In the entries below, find the string "simply" and return each line holding it.

Saved data entries
◆ ◆ ◆ ◆ ◆ ◆ ◆

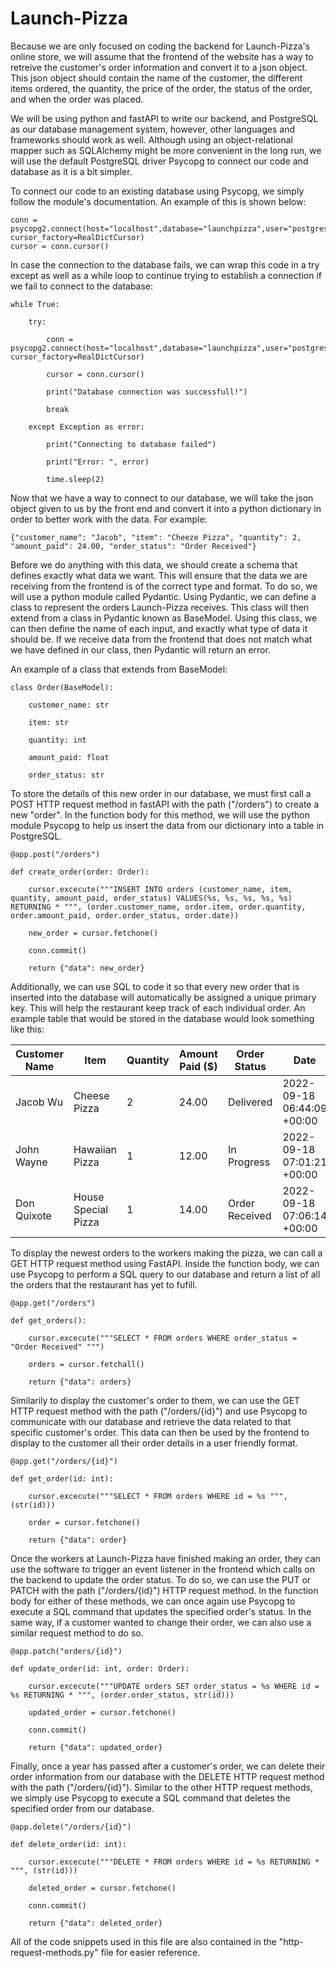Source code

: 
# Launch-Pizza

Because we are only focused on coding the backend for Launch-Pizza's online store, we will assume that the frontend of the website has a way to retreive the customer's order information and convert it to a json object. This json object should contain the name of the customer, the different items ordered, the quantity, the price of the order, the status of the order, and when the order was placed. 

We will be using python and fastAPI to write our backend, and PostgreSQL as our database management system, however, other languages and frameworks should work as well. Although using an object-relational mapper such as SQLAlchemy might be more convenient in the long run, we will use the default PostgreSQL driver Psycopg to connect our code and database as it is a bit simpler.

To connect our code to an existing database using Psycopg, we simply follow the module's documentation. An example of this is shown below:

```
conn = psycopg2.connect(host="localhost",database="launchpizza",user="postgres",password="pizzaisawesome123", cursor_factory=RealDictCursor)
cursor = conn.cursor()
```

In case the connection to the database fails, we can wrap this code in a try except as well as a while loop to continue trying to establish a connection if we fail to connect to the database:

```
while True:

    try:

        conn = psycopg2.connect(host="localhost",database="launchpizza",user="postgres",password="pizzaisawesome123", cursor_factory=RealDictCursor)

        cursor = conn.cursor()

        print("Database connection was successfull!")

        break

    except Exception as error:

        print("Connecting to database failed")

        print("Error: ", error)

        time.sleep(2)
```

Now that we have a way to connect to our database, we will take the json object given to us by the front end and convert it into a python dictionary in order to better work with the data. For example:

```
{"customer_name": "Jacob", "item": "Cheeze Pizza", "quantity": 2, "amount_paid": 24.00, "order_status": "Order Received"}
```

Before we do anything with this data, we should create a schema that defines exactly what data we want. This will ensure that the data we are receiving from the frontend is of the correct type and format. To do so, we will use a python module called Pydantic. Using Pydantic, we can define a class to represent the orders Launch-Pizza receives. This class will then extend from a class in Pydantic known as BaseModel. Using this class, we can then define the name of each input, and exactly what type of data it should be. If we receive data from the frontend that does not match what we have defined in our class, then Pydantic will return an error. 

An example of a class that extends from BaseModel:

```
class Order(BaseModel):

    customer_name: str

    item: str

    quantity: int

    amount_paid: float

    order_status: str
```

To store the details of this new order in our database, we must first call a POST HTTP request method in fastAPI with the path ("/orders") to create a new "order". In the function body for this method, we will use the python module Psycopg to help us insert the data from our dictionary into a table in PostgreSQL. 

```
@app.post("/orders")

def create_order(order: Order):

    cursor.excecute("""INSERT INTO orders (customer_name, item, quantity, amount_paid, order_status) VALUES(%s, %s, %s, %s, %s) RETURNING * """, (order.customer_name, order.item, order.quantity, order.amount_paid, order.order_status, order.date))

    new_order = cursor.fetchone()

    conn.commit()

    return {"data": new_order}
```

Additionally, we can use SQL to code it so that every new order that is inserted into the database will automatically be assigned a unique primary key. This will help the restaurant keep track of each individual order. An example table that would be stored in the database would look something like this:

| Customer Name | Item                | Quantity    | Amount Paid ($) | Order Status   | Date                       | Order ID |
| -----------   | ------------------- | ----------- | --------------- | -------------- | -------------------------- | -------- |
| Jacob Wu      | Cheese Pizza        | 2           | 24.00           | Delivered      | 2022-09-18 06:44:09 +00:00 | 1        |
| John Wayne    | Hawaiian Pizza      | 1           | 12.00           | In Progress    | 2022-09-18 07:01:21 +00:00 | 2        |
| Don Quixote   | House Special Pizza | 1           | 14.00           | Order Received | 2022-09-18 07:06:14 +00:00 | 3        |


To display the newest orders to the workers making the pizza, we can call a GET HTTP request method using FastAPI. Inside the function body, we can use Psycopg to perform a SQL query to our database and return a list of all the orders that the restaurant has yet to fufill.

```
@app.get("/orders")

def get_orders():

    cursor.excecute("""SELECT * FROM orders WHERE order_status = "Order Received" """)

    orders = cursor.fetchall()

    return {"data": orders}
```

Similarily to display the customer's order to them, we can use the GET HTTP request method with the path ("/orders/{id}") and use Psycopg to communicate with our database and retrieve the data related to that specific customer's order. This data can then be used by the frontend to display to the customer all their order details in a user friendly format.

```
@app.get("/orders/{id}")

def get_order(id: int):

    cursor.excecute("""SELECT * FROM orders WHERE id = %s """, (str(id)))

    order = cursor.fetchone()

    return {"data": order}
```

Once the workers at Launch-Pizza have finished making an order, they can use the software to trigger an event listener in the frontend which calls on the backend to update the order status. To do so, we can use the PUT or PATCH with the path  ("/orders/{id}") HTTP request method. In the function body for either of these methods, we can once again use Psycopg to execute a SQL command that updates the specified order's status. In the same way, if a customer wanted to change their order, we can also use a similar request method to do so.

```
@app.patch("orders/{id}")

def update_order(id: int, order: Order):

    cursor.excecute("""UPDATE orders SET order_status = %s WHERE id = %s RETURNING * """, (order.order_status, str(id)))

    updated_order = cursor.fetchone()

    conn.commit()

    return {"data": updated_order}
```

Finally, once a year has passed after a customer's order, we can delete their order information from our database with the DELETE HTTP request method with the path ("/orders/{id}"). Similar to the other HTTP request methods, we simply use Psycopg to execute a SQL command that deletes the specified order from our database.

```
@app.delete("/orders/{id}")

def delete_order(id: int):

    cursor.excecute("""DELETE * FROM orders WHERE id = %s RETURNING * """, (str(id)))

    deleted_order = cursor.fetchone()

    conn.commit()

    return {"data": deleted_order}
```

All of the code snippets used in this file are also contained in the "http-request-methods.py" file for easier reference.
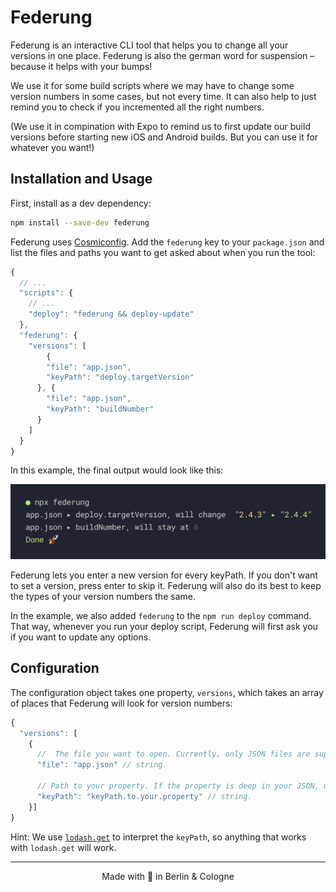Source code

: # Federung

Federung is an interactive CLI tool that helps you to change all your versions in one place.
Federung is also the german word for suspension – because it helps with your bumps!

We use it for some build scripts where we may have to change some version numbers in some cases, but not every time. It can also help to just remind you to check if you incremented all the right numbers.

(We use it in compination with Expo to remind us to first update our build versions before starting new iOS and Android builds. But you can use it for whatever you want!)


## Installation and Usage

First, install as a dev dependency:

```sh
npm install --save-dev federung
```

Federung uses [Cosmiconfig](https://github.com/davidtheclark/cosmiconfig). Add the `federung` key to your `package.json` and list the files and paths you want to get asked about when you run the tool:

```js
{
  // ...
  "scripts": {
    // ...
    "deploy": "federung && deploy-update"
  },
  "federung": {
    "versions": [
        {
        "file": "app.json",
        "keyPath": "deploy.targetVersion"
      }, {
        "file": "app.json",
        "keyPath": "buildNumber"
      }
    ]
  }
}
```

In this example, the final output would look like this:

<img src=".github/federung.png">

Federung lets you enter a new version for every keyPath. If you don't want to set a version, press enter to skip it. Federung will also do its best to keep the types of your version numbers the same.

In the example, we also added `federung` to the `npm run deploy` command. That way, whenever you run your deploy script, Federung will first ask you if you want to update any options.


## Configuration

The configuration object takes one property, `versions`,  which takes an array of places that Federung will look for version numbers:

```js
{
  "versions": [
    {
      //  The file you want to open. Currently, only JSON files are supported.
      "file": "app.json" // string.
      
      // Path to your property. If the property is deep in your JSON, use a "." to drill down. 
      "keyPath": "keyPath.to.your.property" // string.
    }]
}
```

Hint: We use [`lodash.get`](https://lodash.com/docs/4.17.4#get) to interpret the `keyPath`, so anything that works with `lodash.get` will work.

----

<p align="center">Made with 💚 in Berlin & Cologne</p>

◆ ◆ ◆ ◆ ◆ ◆ ◆

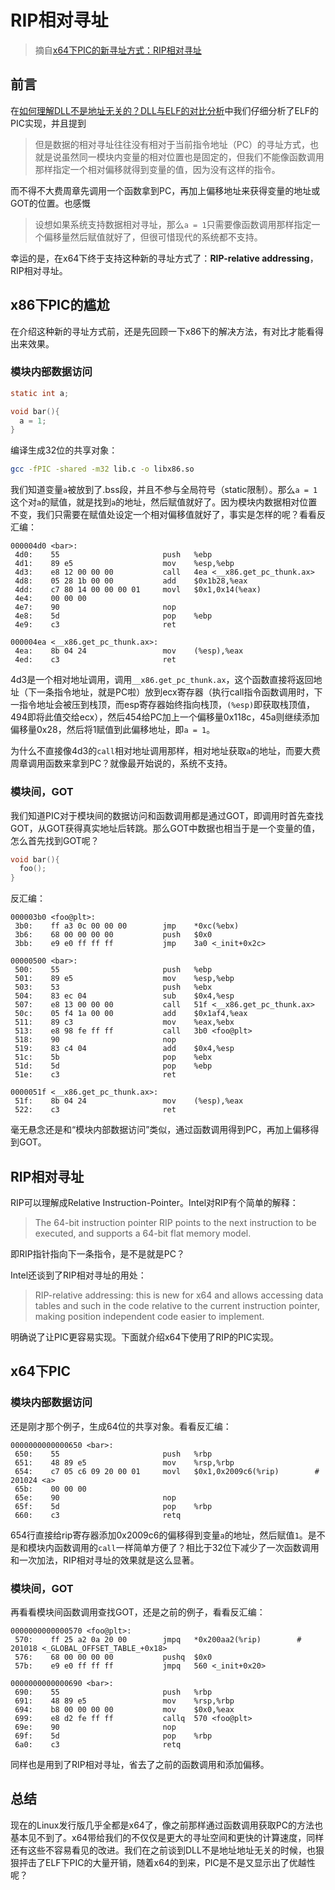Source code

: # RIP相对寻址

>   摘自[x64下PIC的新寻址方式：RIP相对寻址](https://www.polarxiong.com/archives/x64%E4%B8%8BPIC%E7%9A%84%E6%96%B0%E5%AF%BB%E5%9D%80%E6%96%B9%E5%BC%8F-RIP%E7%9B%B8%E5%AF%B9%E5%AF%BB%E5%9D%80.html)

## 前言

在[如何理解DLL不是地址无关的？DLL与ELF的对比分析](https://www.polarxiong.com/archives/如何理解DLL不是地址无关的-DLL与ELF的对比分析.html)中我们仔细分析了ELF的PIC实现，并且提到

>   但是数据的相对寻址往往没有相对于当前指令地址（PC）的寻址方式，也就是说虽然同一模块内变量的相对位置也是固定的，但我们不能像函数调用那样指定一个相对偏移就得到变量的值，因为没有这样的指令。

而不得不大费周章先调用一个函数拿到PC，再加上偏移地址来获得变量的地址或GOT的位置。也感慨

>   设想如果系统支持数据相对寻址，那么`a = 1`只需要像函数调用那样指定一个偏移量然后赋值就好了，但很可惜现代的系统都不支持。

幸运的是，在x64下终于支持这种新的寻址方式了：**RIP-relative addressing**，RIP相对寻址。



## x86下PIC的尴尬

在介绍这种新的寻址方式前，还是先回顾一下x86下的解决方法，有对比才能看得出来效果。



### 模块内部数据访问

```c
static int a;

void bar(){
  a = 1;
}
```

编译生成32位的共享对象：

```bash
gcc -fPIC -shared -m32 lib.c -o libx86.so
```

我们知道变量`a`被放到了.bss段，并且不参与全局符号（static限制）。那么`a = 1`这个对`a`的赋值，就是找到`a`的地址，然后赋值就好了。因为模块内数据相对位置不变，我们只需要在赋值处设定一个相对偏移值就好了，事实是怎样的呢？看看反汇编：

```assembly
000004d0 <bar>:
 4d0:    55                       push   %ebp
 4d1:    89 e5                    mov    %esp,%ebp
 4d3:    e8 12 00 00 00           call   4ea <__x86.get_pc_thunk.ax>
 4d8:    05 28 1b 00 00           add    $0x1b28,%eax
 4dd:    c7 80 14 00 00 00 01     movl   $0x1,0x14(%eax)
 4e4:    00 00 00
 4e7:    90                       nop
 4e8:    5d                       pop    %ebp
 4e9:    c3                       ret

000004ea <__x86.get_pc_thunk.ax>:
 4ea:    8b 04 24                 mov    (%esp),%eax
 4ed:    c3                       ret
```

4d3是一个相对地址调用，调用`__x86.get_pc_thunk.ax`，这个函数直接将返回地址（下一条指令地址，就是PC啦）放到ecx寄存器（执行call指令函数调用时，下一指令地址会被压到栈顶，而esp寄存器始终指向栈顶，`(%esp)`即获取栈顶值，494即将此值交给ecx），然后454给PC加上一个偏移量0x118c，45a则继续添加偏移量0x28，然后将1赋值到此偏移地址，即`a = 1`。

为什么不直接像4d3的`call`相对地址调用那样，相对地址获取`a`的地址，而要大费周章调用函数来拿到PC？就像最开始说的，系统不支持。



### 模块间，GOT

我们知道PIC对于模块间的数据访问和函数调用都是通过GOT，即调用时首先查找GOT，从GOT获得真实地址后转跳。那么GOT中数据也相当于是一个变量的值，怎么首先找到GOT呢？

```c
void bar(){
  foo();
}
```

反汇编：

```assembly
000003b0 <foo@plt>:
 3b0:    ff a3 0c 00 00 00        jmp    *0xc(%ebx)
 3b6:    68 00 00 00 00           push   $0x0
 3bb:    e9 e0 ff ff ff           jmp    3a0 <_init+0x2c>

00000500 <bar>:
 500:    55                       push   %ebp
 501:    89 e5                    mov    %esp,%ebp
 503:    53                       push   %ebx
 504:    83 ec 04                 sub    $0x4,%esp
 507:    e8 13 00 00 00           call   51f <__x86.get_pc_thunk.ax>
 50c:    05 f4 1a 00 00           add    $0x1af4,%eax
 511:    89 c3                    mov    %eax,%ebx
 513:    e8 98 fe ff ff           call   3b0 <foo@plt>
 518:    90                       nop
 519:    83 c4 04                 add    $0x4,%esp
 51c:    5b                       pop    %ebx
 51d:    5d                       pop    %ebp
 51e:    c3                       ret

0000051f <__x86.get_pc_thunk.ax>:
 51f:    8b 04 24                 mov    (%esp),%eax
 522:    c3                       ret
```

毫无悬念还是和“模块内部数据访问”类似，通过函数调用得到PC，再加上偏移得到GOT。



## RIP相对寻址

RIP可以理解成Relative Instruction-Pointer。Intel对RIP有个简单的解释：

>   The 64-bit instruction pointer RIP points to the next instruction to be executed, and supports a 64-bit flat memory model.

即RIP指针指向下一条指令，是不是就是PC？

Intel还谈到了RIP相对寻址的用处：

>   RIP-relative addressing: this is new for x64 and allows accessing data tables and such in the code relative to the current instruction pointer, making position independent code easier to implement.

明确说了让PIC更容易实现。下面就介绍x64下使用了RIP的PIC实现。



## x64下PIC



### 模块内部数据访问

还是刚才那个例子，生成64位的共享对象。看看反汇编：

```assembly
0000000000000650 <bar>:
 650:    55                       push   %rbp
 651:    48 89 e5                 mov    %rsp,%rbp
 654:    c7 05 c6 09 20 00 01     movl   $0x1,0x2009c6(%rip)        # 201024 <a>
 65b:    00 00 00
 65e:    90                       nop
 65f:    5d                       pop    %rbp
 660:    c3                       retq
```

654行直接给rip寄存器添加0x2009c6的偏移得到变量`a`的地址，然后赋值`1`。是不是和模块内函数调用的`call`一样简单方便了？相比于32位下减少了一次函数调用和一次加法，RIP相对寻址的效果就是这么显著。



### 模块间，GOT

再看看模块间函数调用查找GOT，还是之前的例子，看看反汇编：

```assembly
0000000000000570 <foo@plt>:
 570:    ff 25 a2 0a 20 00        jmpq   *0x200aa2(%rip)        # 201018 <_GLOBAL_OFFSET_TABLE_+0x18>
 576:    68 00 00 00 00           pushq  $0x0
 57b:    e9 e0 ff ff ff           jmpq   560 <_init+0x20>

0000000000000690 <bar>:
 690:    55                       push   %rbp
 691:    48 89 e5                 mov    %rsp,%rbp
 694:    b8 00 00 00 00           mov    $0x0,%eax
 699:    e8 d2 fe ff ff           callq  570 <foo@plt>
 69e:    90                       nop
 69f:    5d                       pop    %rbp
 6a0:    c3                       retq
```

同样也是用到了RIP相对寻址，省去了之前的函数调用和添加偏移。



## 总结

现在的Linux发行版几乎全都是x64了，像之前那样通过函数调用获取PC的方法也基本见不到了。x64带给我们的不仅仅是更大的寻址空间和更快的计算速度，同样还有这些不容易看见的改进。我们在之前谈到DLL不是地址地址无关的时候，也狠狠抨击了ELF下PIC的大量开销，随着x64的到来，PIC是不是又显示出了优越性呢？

◆ ◆ ◆ ◆ ◆ ◆ ◆

### Answer space
To connect our code to an existing database using Psycopg, we simply follow the module's documentation. An example of this is shown below:
Finally, once a year has passed after a customer's order, we can delete their order information from our database with the DELETE HTTP request method with the path ("/orders/{id}"). Similar to the other HTTP request methods, we simply use Psycopg to execute a SQL command that deletes the specified order from our database.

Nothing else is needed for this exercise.